IRA’nın eylem ve fikir bazındaki lideri Bobby Sands’ın ölümle neticelenen açlık grevi, az diyaloglu, çarpıcı ancak çok sert bir uslupla tekrar sinemaya aktarılıyor. “Açlık”ın bu konuda daha önceden çevrilen filmlerinden ayrılan özelliği, bir ölüm orucu süresince yaşanan bedensel deformasyonu, görkemli bir sinematografik duyguyla perdeye aktarması. Aktör Michael Fassbender şaşırtıcı performansıyla, ilk filmini yapan yönetmen Steve McQueen yalın ve tahrik edici uslubuyla tam not alıyorlar
Siyasal sinemada ustalığını kanıtlamış İngiliz sineması, “Babam İçin”, “Kanlı Pazar”, “Michael Collins”, “Nothing Personal” gibi başyapıtlarla Irlanda sorununu işlemişti.
40 yaşındaki siyahi İngiliz yönetmen Steve McQueen, kendisine Cannes Film Festivali’nde, ilk filmlerini yapan yönetmenlere verilen Altın Kamera ödülünü kazandıran “Açlık / Hunger” ile, bu zincire güçlü, parlak bir halka ekliyor.
İRA’nın hem eylem, hem fikir bazında aktif üyelerinden, 27 yaşındaki Bobby Sands’ın tutuklu bulunduğu hapishanede, İRA üyelerine politik statü tanınması amacıyla yaptığı açlık grevi, sinemada daha önce, “O da bir Ana / Some Mother’s Son” ve “The Silence of the Skylark” filmlerinde işlenmişti.
“Açlık”ın onlardan ayrılan özelliği, bir ölüm orucu süresince yaşanan bedensel deformasyonu, içeriği son derece sert bir sinema diliyle, diyalogsuz olarak aktarması.
Yönetmen Mc.
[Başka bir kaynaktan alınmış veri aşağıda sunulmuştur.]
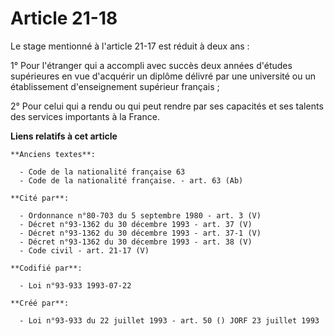 # Article 21-18

Le stage mentionné à l'article 21-17 est réduit à deux ans : 

1° Pour l'étranger qui a accompli avec succès deux années d'études supérieures en vue d'acquérir un diplôme délivré par une
université ou un établissement d'enseignement supérieur français ; 

2° Pour celui qui a rendu ou qui peut rendre par ses capacités et ses talents des services importants à la France.

**Liens relatifs à cet article**

	**Anciens textes**:

	  - Code de la nationalité française 63
	  - Code de la nationalité française. - art. 63 (Ab)

	**Cité par**:

	  - Ordonnance n°80-703 du 5 septembre 1980 - art. 3 (V)
	  - Décret n°93-1362 du 30 décembre 1993 - art. 37 (V)
	  - Décret n°93-1362 du 30 décembre 1993 - art. 37-1 (V)
	  - Décret n°93-1362 du 30 décembre 1993 - art. 38 (V)
	  - Code civil - art. 21-17 (V)

	**Codifié par**:

	  - Loi n°93-933 1993-07-22

	**Créé par**:

	  - Loi n°93-933 du 22 juillet 1993 - art. 50 () JORF 23 juillet 1993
Queen’in sert ve yer yer izlenmesi zorlayıcı filminde, aynı konuda evvelce çevrilmiş yapıtlarınkinden farklı bir yapıyı tercih etmesi, “Açlık”ı görkemli bir sinematografik duyguyla ele almasından kaynaklanıyor.
IRA’nın yasallaştırılması gayesini taşıyan açlık görevinin son günlerinde bir deri bir kemik kalan Bobby Sands’ın fiziksel yok oluşunu, annesi Kuzey İrlandalı, babası Alman aktör Michael Fassbeder olağanüstü bir etkileyicilikle perdeye taşıyor. Yıldızı süratle yükselen bu aktörü, dünya prömiyeri Cannes’da yapılacak, Tarantino’nun son filmi “İnglourious Basterds”da izleyeceğiz.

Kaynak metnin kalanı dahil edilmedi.